YOUR OBJECTIVE:
Each record here should be printed again exactly; please leave its pictures out.
Start of EXTRACTED INFORMATION
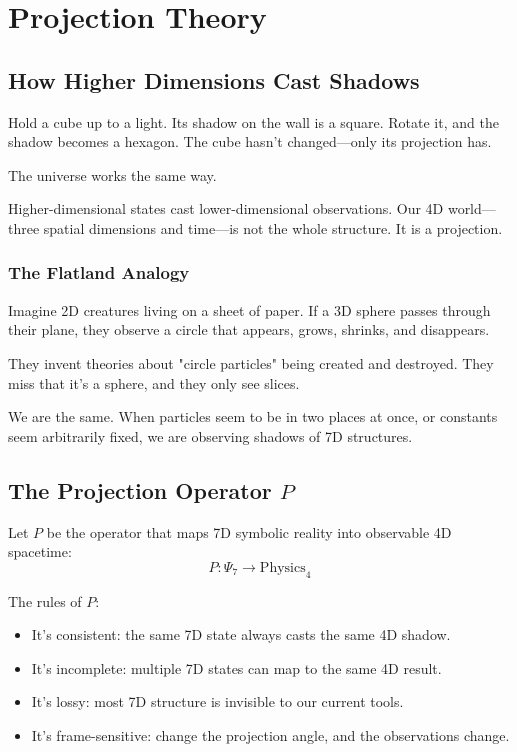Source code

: 
\chapter{Projection Theory}

\section{How Higher Dimensions Cast Shadows}

Hold a cube up to a light. Its shadow on the wall is a square. Rotate it, and the shadow becomes a hexagon. The cube hasn’t changed—only its projection has.

The universe works the same way.

Higher-dimensional states cast lower-dimensional observations. Our 4D world—three spatial dimensions and time—is not the whole structure. It is a projection.

\subsection*{The Flatland Analogy}

Imagine 2D creatures living on a sheet of paper. If a 3D sphere passes through their plane, they observe a circle that appears, grows, shrinks, and disappears.

They invent theories about "circle particles" being created and destroyed. They miss that it's a sphere, and they only see slices.

We are the same. When particles seem to be in two places at once, or constants seem arbitrarily fixed, we are observing shadows of 7D structures.

\section{The Projection Operator $P$}

Let $P$ be the operator that maps 7D symbolic reality into observable 4D spacetime:
\[
P: \Psi_7 \rightarrow \text{Physics}_4
\]

The rules of $P$:
\begin{itemize}
\item It’s consistent: the same 7D state always casts the same 4D shadow.
\item It’s incomplete: multiple 7D states can map to the same 4D result.
\item It’s lossy: most 7D structure is invisible to our current tools.
\item It’s frame-sensitive: change the projection angle, and the observations change.
\end{itemize}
End of EXTRACTED INFORMATION
SOLUTION TO THE EXERCISE:
Source code

: 
\chapter{Projection Theory}

\section{How Higher Dimensions Cast Shadows}

Hold a cube up to a light. Its shadow on the wall is a square. Rotate it, and the shadow becomes a hexagon. The cube hasn’t changed—only its projection has.

The universe works the same way.

Higher-dimensional states cast lower-dimensional observations. Our 4D world—three spatial dimensions and time—is not the whole structure. It is a projection.

\subsection*{The Flatland Analogy}

Imagine 2D creatures living on a sheet of paper. If a 3D sphere passes through their plane, they observe a circle that appears, grows, shrinks, and disappears.

They invent theories about "circle particles" being created and destroyed. They miss that it's a sphere, and they only see slices.

We are the same. When particles seem to be in two places at once, or constants seem arbitrarily fixed, we are observing shadows of 7D structures.

\section{The Projection Operator $P$}

Let $P$ be the operator that maps 7D symbolic reality into observable 4D spacetime:
\[
P: \Psi_7 \rightarrow \text{Physics}_4
\]

The rules of $P$:
\begin{itemize}
\item It’s consistent: the same 7D state always casts the same 4D shadow.
\item It’s incomplete: multiple 7D states can map to the same 4D result.
\item It’s lossy: most 7D structure is invisible to our current tools.
\item It’s frame-sensitive: change the projection angle, and the observations change.
\end{itemize}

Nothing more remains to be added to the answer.